Which lines of the entries below contain the string "dari"? Copy each one.

* [Records for the exercise]:
*** Begin section ***

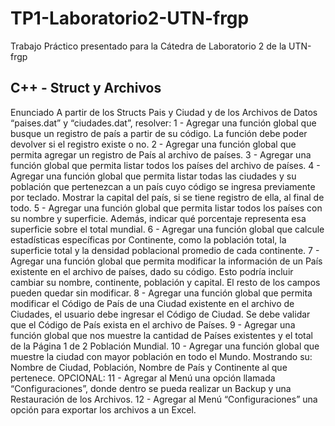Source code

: # TP1-Laboratorio2-UTN-frgp

Trabajo Práctico presentado para la Cátedra de Laboratorio 2 de la UTN-frgp

## C++ - Struct y Archivos

Enunciado
A partir de los Structs Pais y Ciudad y de los Archivos de Datos “paises.dat” y “ciudades.dat”,
resolver:
1 - Agregar una función global que busque un registro de país a partir de su código. La función
debe poder devolver si el registro existe o no.
2 - Agregar una función global que permita agregar un registro de País al archivo de países.
3 - Agregar una función global que permita listar todos los países del archivo de países.
4 - Agregar una función global que permita listar todas las ciudades y su población que
pertenezcan a un país cuyo código se ingresa previamente por teclado. Mostrar la capital del país,
si se tiene registro de ella, al final de todo.
5 - Agregar una función global que permita listar todos los países con su nombre y superficie.
Además, indicar qué porcentaje representa esa superficie sobre el total mundial.
6 - Agregar una función global que calcule estadísticas específicas por Continente, como la
población total, la superficie total y la densidad poblacional promedio de cada continente.
7 - Agregar una función global que permita modificar la información de un País existente en el
archivo de países, dado su código. Esto podría incluir cambiar su nombre, continente, población y
capital. El resto de los campos pueden quedar sin modificar.
8 - Agregar una función global que permita modificar el Código de País de una Ciudad existente en
el archivo de Ciudades, el usuario debe ingresar el Código de Ciudad. Se debe validar que el Código
de País exista en el archivo de Países.
9 - Agregar una función global que nos muestre la cantidad de Países existentes y el total de la
Página 1 de 2
Población Mundial.
10 - Agregar una función global que muestre la ciudad con mayor población en todo el Mundo.
Mostrando su: Nombre de Ciudad, Población, Nombre de País y Continente al que pertenece.
OPCIONAL:
11 - Agregar al Menú una opción llamada “Configuraciones”, donde dentro se pueda realizar un
Backup y una Restauración de los Archivos.
12 - Agregar al Menú “Configuraciones” una opción para exportar los archivos a un Excel.
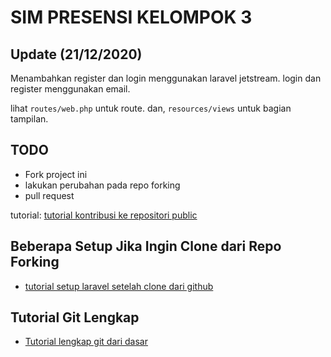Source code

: # SIM PRESENSI KELOMPOK 3

## Update (21/12/2020)

Menambahkan register dan login menggunakan laravel jetstream. login dan register menggunakan email.

lihat `routes/web.php` untuk route. dan, `resources/views` untuk bagian tampilan.

## TODO

- Fork project ini
- lakukan perubahan pada repo forking
- pull request

tutorial: [tutorial kontribusi ke repositori public](!https://www.petanikode.com/github-workflow/)

## Beberapa Setup Jika Ingin Clone dari Repo Forking

- [tutorial setup laravel setelah clone dari github](https://medium.com/angkringan/cara-clone-project-laravel-dari-git-bb2dd403dde3)

## Tutorial Git Lengkap

- [Tutorial lengkap git dari dasar](https://www.petanikode.com/tutorial/git/)
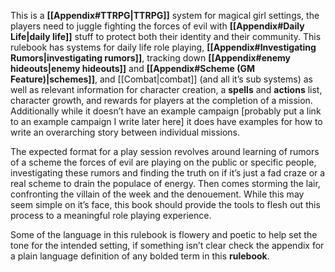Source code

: This is a **[[Appendix#TTRPG|TTRPG]]** system for magical girl settings, the players need to juggle fighting the forces of evil with **[[Appendix#Daily Life|daily life]]** stuff to protect both their identity and their community. This rulebook has systems for daily life role playing, **[[Appendix#Investigating Rumors|investigating rumors]]**, tracking down **[[Appendix#enemy hideouts|enemy hideouts]]** and **[[Appendix#Scheme (GM Feature)|schemes]]**, and [[Combat|combat]] (and all it’s sub systems) as well as relevant information for character creation, a **spells** and **actions** list, character growth, and rewards for players at the completion of a mission. Additionally while it doesn’t have an example campaign \[probably put a link to an example campaign I write later here\] it does have examples for how to write an overarching story between individual missions.

The expected format for a play session revolves around learning of rumors of a scheme the forces of evil are playing on the public or specific people, investigating these rumors and finding the truth on if it’s just a fad craze or a real scheme to drain the populace of energy. Then comes storming the lair, confronting the villain of the week and the denouement. While this may seem simple on it’s face, this book should provide the tools to flesh out this process to a meaningful role playing experience.

Some of the language in this rulebook is flowery and poetic to help set the tone for the intended setting, if something isn’t clear check the appendix for a plain language definition of any bolded term in this **rulebook**.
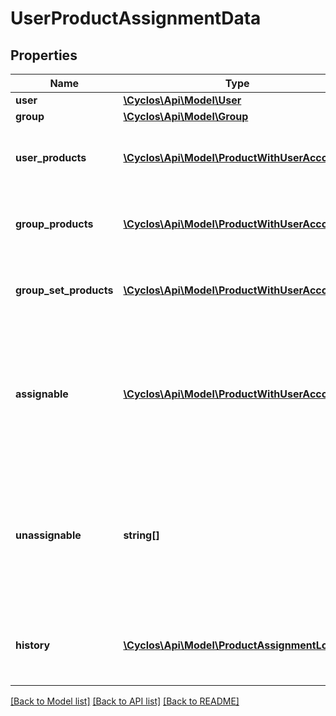 # UserProductAssignmentData

## Properties
Name | Type | Description | Notes
------------ | ------------- | ------------- | -------------
**user** | [**\Cyclos\Api\Model\User**](User.md) |  | [optional] 
**group** | [**\Cyclos\Api\Model\Group**](Group.md) |  | [optional] 
**user_products** | [**\Cyclos\Api\Model\ProductWithUserAccount[]**](ProductWithUserAccount.md) | Products currently assigned to this individual user | [optional] 
**group_products** | [**\Cyclos\Api\Model\ProductWithUserAccount[]**](ProductWithUserAccount.md) | Products currently assigned to the user&#x27;s group | [optional] 
**group_set_products** | [**\Cyclos\Api\Model\ProductWithUserAccount[]**](ProductWithUserAccount.md) | Products currently assigned to the user&#x27;s group set | [optional] 
**assignable** | [**\Cyclos\Api\Model\ProductWithUserAccount[]**](ProductWithUserAccount.md) | If the authenticated user can assign more products to the user, this is the list of possible products to assign to the user. | [optional] 
**unassignable** | **string[]** | Either internal names or ids of currently assigned products that the logged user can unassign from the user. | [optional] 
**history** | [**\Cyclos\Api\Model\ProductAssignmentLog[]**](ProductAssignmentLog.md) | Contains the history entries for all product assignment changes | [optional] 

[[Back to Model list]](../../README.md#documentation-for-models) [[Back to API list]](../../README.md#documentation-for-api-endpoints) [[Back to README]](../../README.md)

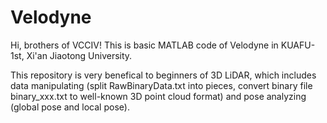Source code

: # Velodyne
Hi, brothers of VCCIV! This is basic MATLAB code of Velodyne in KUAFU-1st, Xi'an Jiaotong University.

This repository is very benefical to beginners of 3D LiDAR, which includes data manipulating (split RawBinaryData.txt into pieces, convert binary file binary_xxx.txt to well-known 3D point cloud format) and pose analyzing (global pose and local pose).  
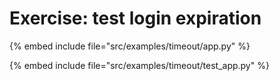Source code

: # Exercise: test login expiration

{% embed include file="src/examples/timeout/app.py" %}

{% embed include file="src/examples/timeout/test_app.py" %}


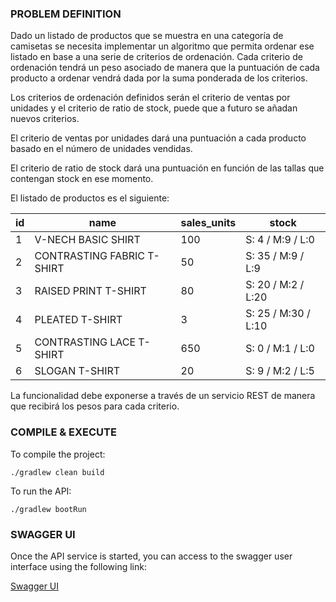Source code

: ### PROBLEM DEFINITION

Dado un listado de productos que se muestra en una categoría de camisetas se necesita implementar un algoritmo que permita ordenar ese listado en base a una serie de criterios de ordenación. Cada criterio de ordenación tendrá un peso asociado de manera que la puntuación de cada producto a ordenar vendrá dada por la suma ponderada de los criterios.

Los criterios de ordenación definidos serán el criterio de ventas por unidades y el criterio de ratio de stock, puede que a futuro se añadan nuevos criterios.

El criterio de ventas por unidades dará una puntuación a cada producto basado en el número de unidades vendidas.

El criterio de ratio de stock dará una puntuación en función de las tallas que contengan stock en ese momento.

El listado de productos es el siguiente:

| id  | name                       | sales_units | stock               |
|-----|----------------------------|-------------|---------------------|
| 1   | V-NECH BASIC SHIRT         | 100         | S: 4 / M:9 / L:0    |
| 2   | CONTRASTING FABRIC T-SHIRT | 50          | S: 35 / M:9 / L:9   |
| 3   | RAISED PRINT T-SHIRT       | 80          | S: 20 / M:2 / L:20  |
| 4   | PLEATED T-SHIRT            | 3           | S: 25 / M:30 / L:10 |
| 5   | CONTRASTING LACE T-SHIRT   | 650         | S: 0 / M:1 / L:0    |
| 6   | SLOGAN T-SHIRT             | 20          | S: 9 / M:2 / L:5    |

La funcionalidad debe exponerse a través de un servicio REST de manera que recibirá los pesos para cada criterio.

### COMPILE & EXECUTE

To compile the project:

`./gradlew clean build`

To run the API:

`./gradlew bootRun`


### SWAGGER UI

Once the API service is started, you can access to the swagger user interface using the following link:

[Swagger UI](http://localhost:8080/swagger-ui.html)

*** End section ***

* [Result of the exercise]:
## Beberapa Setup Jika Ingin Clone dari Repo Forking
- [tutorial setup laravel setelah clone dari github](https://medium.com/angkringan/cara-clone-project-laravel-dari-git-bb2dd403dde3)
- [Tutorial lengkap git dari dasar](https://www.petanikode.com/tutorial/git/)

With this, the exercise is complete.